[Stored data entries]
------
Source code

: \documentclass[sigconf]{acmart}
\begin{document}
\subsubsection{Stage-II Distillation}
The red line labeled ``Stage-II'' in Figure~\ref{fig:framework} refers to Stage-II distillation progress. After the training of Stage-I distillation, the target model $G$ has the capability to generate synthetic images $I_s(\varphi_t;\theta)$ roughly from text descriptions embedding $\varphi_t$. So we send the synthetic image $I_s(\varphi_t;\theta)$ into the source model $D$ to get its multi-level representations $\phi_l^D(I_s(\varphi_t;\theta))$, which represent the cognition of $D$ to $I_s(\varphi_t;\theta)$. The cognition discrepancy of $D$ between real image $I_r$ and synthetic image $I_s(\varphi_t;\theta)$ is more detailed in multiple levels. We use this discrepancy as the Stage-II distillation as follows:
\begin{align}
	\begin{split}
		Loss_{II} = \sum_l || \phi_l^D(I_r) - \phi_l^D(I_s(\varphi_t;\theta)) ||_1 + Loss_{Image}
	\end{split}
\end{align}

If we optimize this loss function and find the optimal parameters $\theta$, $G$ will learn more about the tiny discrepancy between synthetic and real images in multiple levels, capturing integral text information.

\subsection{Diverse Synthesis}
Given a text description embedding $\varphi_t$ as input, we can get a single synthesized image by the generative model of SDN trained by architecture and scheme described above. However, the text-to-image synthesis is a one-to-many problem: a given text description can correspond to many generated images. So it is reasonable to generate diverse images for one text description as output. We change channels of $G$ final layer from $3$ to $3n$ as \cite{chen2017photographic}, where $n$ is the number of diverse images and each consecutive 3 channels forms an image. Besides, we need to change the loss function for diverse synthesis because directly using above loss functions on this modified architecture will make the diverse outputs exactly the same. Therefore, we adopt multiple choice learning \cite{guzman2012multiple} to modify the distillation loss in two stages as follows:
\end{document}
------
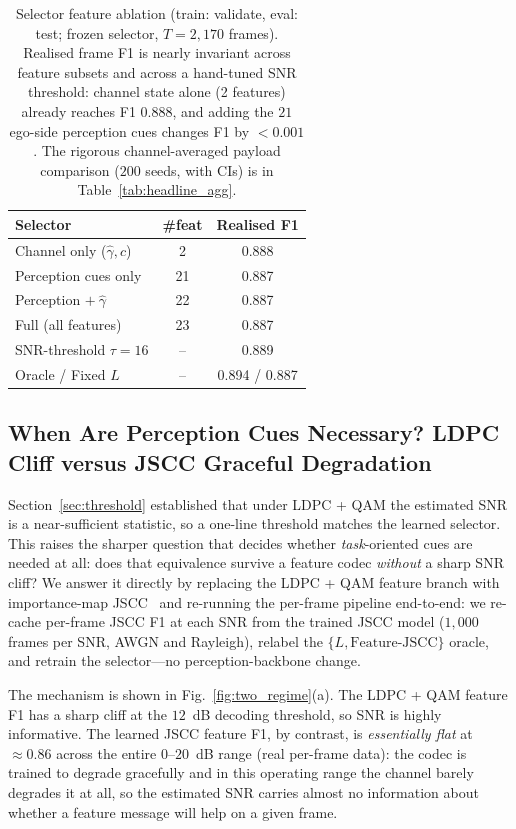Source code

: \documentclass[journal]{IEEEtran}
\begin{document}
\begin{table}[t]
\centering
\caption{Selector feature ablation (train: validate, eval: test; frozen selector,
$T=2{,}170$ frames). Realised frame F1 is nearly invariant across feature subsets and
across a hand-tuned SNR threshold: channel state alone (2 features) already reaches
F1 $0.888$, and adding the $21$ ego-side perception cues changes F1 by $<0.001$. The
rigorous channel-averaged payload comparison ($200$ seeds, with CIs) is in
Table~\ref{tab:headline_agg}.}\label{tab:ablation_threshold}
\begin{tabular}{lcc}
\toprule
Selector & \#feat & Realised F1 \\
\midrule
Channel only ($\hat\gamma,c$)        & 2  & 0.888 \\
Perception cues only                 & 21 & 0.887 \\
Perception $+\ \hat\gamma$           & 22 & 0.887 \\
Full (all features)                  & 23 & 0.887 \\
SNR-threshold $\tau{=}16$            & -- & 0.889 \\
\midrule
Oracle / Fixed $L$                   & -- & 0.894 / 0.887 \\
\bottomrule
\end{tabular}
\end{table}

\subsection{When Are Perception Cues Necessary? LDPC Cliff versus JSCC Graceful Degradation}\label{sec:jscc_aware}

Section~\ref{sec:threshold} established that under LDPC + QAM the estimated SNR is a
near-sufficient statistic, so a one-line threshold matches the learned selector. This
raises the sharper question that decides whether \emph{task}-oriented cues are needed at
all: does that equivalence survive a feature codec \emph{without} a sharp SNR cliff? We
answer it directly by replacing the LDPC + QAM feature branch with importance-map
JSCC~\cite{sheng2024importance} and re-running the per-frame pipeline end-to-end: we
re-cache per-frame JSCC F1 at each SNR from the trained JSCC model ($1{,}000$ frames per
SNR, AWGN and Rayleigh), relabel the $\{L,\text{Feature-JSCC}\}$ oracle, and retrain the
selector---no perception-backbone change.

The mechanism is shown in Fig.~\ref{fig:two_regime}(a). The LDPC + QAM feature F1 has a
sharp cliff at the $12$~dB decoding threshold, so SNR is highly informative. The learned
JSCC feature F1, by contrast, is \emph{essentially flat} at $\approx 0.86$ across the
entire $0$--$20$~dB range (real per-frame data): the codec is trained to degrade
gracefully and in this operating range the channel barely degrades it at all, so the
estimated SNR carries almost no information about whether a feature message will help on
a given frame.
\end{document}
------
PROBLEM DETAILS: Lines above containing "codec": how many? Reply with the number only.

RESPONSE TO THIS TASK: 2